*Task goal*. Find every line below with the string "giải" and pick it out.

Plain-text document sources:

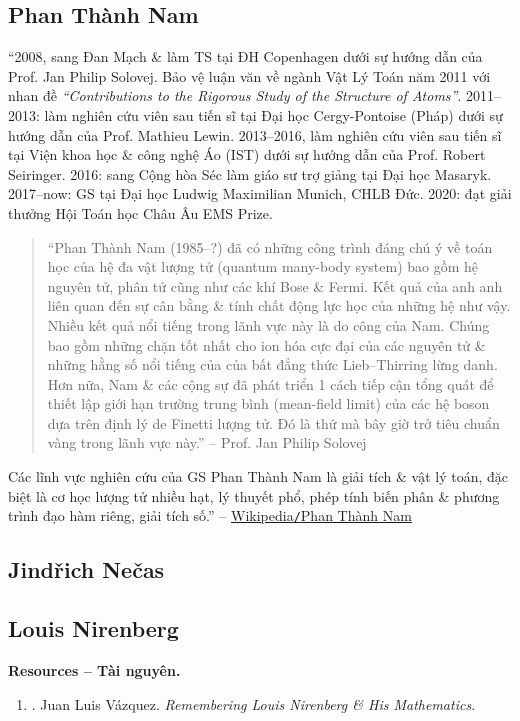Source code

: \documentclass{article}
\begin{document}
\subsection{Phan Thành Nam}
``2008, sang Đan Mạch \& làm TS tại ĐH Copenhagen dưới sự hướng dẫn của Prof. {\sc Jan Philip Solovej}. Bảo vệ luận văn về ngành Vật Lý Toán năm 2011 với nhan đề {\it``Contributions to the Rigorous Study of the Structure of Atoms''}. 2011--2013: làm nghiên cứu viên sau tiến sĩ tại Đại học Cergy-Pontoise (Pháp) dưới sự hướng dẫn của Prof. {\sc Mathieu Lewin}. 2013--2016,  làm nghiên cứu viên sau tiến sĩ tại Viện khoa học \& công nghệ Áo (IST) dưới sự hướng dẫn của Prof. {\sc Robert Seiringer}. 2016: sang Cộng hòa Séc làm giáo sư trợ giảng tại Đại học Masaryk. 2017--now: GS tại Đại học Ludwig Maximilian Munich, CHLB Đức. 2020: đạt giải thưởng Hội Toán học Châu Âu EMS Prize.
\begin{quotation}
	``{\sc Phan Thành Nam} (1985--?) đã có những công trình đáng chú ý về toán học của hệ đa vật lượng tử (quantum many-body system) bao gồm hệ nguyên tử, phân tử cũng như các khí Bose \& Fermi. Kết quả của anh anh liên quan đến sự cân bằng \& tính chất động lực học của những hệ như vậy. Nhiều kết quả nổi tiếng trong lãnh vực này là do công của Nam. Chúng bao gồm những chặn tốt nhất cho ion hóa cực đại của các nguyên tử \& những hằng số nổi tiếng của của bất đẳng thức Lieb--Thirring lừng danh. Hơn nữa, Nam \& các cộng sự đã phát triển 1 cách tiếp cận tổng quát để thiết lập giới hạn trường trung bình (mean-field limit) của các hệ boson dựa trên định lý de Finetti lượng tử. Đó là thứ mà bây giờ trở tiêu chuẩn vàng trong lãnh vực này.'' -- Prof. {\sc Jan Philip Solovej}
\end{quotation}
Các lĩnh vực nghiên cứu của GS Phan Thành Nam là giải tích \& vật lý toán, đặc biệt là cơ học lượng tử nhiều hạt, lý thuyết phổ, phép tính biến phân \& phương trình đạo hàm riêng, giải tích số.'' -- \href{https://vi.wikipedia.org/wiki/Phan_Th%C3%A0nh_Nam}{Wikipedia{\tt/}Phan Thành Nam}


\subsection{Jind\v{r}ich Ne\v{c}as}


\subsection{Louis Nirenberg}
\textbf{\textsf{Resources -- Tài nguyên.}}
\begin{enumerate}
	\item \cite{Vazquez_remember_Nirenberg}. {\sc Juan Luis V\'{a}zquez}. {\it Remembering Louis Nirenberg \& His Mathematics}.
\end{enumerate}
\end{document}
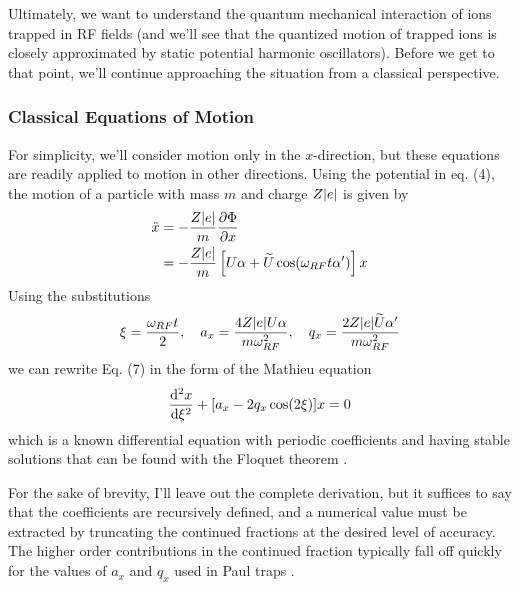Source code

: Ultimately, we want to understand the quantum mechanical interaction of ions trapped in RF fields (and we'll see that the quantized motion of trapped ions is closely approximated by static potential harmonic oscillators). Before we get to that point, we'll continue approaching the situation from a classical perspective.
\subsubsection{Classical Equations of Motion}
For simplicity, we'll consider motion only in the $x$-direction, but these equations are readily applied to motion in other directions. Using the potential in eq. (4), the motion of a particle with mass $m$ and charge $Z\abs{e}$ is given by
\begin{align}
    \ddot{x} &= -\frac{Z\abs{e}}{m} \partialderivative{\Phi}{x}\\
    \nonumber&= -\frac{Z\abs{e}}{m} \left[ U\alpha + \widetilde{U} \cos(\omega_{RF} t \alpha')\right] x
\end{align}
Using the substitutions
\begin{equation}
    \xi = \frac{\omega_{RF} t}{2}, \quad a_x = \frac{4Z\abs{e} U\alpha}{m \omega_{RF}^2}, \quad q_x = \frac{2 Z\abs{e} \widetilde{U}\alpha'}{m \omega_{RF}^2}
\end{equation}
we can rewrite Eq. (7) in the form of the Mathieu equation
\begin{equation}
    \derivative{^2 x}{\xi^2} + [a_x - 2q_x \cos(2\xi)] x = 0
\end{equation}
which is a known differential equation with periodic coefficients and having stable solutions that can be found with the Floquet theorem \cite{Leibfried}. 

For the sake of brevity, I'll leave out the complete derivation, but it suffices to say that the coefficients are recursively defined, and a numerical value must be extracted by truncating the continued fractions at the desired level of accuracy. The higher order contributions in the continued fraction typically fall off quickly for the values of $a_x$ and $q_x$ used in Paul traps \cite{Leibfried}.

*Answer to this task*.
``2008, sang Đan Mạch \& làm TS tại ĐH Copenhagen dưới sự hướng dẫn của Prof. {\sc Jan Philip Solovej}. Bảo vệ luận văn về ngành Vật Lý Toán năm 2011 với nhan đề {\it``Contributions to the Rigorous Study of the Structure of Atoms''}. 2011--2013: làm nghiên cứu viên sau tiến sĩ tại Đại học Cergy-Pontoise (Pháp) dưới sự hướng dẫn của Prof. {\sc Mathieu Lewin}. 2013--2016,  làm nghiên cứu viên sau tiến sĩ tại Viện khoa học \& công nghệ Áo (IST) dưới sự hướng dẫn của Prof. {\sc Robert Seiringer}. 2016: sang Cộng hòa Séc làm giáo sư trợ giảng tại Đại học Masaryk. 2017--now: GS tại Đại học Ludwig Maximilian Munich, CHLB Đức. 2020: đạt giải thưởng Hội Toán học Châu Âu EMS Prize.
Các lĩnh vực nghiên cứu của GS Phan Thành Nam là giải tích \& vật lý toán, đặc biệt là cơ học lượng tử nhiều hạt, lý thuyết phổ, phép tính biến phân \& phương trình đạo hàm riêng, giải tích số.'' -- \href{https://vi.wikipedia.org/wiki/Phan_Th%C3%A0nh_Nam}{Wikipedia{\tt/}Phan Thành Nam}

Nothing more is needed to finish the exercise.